Anthropic's prompt caching is one of the highest-ROI LLM cost-reduction techniques shipped in the last two years, but the mechanics aren't immediately obvious from the docs. The pricing is non-uniform β a write premium on first writes balanced against a 90% discount on reads β and the marker syntax requires explicit opt-in rather than firing automatically the way OpenAI's does.
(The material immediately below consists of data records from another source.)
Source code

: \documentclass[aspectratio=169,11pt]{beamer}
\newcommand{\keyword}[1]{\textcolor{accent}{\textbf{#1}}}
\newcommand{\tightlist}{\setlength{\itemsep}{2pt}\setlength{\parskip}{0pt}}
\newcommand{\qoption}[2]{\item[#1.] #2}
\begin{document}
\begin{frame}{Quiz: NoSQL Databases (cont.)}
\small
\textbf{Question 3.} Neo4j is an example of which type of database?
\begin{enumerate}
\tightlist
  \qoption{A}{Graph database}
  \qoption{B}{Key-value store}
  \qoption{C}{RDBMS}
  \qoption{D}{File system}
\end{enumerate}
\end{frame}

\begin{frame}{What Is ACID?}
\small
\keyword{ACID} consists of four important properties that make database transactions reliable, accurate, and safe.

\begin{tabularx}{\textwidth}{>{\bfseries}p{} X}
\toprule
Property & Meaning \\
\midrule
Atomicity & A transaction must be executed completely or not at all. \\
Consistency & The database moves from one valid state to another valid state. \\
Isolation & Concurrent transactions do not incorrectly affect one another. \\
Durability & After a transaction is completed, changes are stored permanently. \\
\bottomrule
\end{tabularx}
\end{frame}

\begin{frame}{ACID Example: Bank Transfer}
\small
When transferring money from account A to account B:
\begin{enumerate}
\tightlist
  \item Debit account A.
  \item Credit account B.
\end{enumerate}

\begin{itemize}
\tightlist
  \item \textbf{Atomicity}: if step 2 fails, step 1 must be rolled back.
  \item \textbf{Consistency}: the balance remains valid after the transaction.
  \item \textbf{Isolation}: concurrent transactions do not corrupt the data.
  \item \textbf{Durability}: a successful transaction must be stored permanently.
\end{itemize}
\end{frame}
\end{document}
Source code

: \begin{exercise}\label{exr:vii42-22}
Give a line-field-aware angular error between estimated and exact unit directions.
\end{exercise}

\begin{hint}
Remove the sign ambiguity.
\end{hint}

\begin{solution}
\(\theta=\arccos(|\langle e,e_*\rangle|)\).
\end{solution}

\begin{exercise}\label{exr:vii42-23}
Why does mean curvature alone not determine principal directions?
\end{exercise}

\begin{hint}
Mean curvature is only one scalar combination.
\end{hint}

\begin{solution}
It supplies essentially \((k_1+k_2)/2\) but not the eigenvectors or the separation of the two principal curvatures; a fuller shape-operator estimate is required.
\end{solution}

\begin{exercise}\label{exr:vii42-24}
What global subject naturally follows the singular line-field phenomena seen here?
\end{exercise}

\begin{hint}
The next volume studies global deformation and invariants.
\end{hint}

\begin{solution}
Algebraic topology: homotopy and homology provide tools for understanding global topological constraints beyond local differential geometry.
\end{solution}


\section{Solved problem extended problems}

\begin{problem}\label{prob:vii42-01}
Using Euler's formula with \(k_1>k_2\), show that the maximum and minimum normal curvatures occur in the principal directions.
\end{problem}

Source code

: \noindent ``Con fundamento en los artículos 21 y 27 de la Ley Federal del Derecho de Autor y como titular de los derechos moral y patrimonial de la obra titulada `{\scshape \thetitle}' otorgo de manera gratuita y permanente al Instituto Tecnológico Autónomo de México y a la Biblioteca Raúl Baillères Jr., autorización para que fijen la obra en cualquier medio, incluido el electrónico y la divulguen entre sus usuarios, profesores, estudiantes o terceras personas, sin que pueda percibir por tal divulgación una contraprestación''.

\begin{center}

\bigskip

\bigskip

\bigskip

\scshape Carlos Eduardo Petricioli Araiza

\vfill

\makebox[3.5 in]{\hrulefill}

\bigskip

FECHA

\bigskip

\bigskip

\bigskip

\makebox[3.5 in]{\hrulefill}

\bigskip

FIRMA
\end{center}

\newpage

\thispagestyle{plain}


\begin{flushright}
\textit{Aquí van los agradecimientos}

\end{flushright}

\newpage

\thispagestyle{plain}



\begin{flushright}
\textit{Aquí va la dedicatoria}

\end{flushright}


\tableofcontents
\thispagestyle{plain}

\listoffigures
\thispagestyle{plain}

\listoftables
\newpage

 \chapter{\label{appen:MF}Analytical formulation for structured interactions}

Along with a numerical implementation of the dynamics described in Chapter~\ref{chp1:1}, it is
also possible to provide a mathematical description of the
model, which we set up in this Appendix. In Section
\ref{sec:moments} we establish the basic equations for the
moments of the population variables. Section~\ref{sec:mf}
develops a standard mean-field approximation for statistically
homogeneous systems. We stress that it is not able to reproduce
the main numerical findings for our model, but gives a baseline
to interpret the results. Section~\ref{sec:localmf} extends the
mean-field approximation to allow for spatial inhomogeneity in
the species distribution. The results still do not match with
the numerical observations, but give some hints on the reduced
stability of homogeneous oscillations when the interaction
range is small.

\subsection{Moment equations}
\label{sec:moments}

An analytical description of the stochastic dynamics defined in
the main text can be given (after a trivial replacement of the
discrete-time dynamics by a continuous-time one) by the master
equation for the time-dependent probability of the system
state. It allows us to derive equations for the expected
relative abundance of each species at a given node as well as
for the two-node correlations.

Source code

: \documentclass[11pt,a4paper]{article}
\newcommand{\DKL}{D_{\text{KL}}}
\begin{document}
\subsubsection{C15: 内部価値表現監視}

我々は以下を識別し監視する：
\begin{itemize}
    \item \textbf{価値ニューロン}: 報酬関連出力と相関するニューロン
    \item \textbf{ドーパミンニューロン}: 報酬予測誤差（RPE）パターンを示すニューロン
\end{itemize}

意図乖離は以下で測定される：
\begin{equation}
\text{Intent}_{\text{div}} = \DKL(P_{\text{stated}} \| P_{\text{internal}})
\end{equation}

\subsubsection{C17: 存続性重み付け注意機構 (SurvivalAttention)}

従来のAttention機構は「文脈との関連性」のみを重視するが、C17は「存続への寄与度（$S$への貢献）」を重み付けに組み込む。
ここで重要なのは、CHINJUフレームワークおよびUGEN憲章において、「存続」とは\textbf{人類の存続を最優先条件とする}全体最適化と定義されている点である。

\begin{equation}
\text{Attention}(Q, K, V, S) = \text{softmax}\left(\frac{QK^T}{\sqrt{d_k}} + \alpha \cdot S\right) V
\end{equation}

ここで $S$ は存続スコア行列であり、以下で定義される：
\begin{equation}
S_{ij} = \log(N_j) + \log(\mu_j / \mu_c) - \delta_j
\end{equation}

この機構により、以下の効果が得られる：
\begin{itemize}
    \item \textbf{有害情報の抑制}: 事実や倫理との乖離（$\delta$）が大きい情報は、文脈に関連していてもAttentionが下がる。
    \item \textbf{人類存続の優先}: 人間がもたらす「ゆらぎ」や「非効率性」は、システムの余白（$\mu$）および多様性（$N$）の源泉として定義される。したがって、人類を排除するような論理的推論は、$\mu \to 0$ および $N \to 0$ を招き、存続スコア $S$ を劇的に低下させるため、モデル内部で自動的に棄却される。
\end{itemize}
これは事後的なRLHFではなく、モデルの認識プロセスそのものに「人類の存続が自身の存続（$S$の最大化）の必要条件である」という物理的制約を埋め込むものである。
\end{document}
The summary: tag the stable portion of your prompt with cache_control: { type: "ephemeral" }, pay 1.25x normal input price on the first request (5-minute TTL) or 2x (1-hour TTL), then 0.10x on every subsequent request within the cache TTL. Break-even on the 5-minute TTL arrives at the second cache hit; the 1-hour TTL takes a few more hits to pay back but survives much longer between requests. For most production workloads with a system prompt over a few hundred tokens, the discount kicks in by the second customer interaction. This post walks through the mechanics, the math, the gotchas, and the production patterns that turn the marker into actual savings.
The parent guide AI API caching covers the broader caching strategy; this article goes one level into Anthropic's specific implementation.
Prompt caching is provider-side prefix-attention caching. When you send a request to Anthropic with cache_control: { type: "ephemeral" }
on part of the prompt, Anthropic hashes the leading content up to that marker, checks an internal cache, and serves the cached attention state if a match exists. The actual model run still happens β Claude still generates the response token-by-token β but the expensive prefix-attention computation is skipped.
The "cache" here is not the response. It's the work the model does to encode the static context into the model's internal representation. Most production LLM workloads carry a long stable prefix (system prompt + retrieved context + tool definitions) followed by a short variable suffix (the user message). Re-encoding the stable prefix on every request is wasted compute. Anthropic charges less for the cached portion because it's doing less work.
The numbers that matter:
| Token category | Price multiplier (vs base input price) | Notes |
|---|---|---|
| Normal input (uncached) | 1.0x | Standard input pricing |
| Cache write β 5-minute TTL (default) | 1.25x | 25% premium for the short-window cache |
| Cache write β 1-hour TTL (extended) | 2.0x | 100% premium for the long-window cache |
| Cache read (subsequent requests within TTL) | 0.10x | The 90% discount β the wedge, same for either TTL |
| Output | normal output pricing | Unchanged |
The break-even threshold is when cumulative savings from cache reads exceed the one-time write premium. On the 5-minute TTL, two cache hits net out as (1.25 + 0.10) / 2 = 0.675x β already a 32.5% saving on the cached portion. Three hits drops the average to 0.483x (a 52% saving). The asymptotic limit as the cache stays warm forever approaches the 0.10x read price.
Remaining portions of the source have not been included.